## Instructions for the task
Filter the entries down to the lines holding "frame", then copy those lines.

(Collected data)
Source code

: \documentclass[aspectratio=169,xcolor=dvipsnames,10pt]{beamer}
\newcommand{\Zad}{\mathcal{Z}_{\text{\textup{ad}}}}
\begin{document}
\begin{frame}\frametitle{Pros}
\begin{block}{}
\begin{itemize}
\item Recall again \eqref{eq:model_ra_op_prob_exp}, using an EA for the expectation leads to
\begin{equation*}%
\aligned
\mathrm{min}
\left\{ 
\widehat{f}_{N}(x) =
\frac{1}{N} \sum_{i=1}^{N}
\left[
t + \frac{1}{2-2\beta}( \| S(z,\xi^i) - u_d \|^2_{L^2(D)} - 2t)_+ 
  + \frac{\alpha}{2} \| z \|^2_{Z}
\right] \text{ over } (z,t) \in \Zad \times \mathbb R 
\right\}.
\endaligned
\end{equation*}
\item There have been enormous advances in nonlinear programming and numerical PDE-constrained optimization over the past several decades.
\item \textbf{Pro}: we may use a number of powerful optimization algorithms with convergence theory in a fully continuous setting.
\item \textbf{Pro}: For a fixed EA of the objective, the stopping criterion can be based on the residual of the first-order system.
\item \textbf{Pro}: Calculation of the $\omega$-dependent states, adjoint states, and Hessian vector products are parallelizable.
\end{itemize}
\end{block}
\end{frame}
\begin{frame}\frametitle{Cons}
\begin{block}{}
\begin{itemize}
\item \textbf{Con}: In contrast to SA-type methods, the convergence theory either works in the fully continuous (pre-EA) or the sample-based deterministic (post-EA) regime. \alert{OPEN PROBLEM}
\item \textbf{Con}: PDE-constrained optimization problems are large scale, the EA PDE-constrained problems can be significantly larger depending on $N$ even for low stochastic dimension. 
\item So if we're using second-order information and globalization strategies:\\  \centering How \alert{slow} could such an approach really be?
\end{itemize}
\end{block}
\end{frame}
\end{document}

## Your solution
\begin{frame}\frametitle{Pros}
\end{frame}
\begin{frame}\frametitle{Cons}
\end{frame}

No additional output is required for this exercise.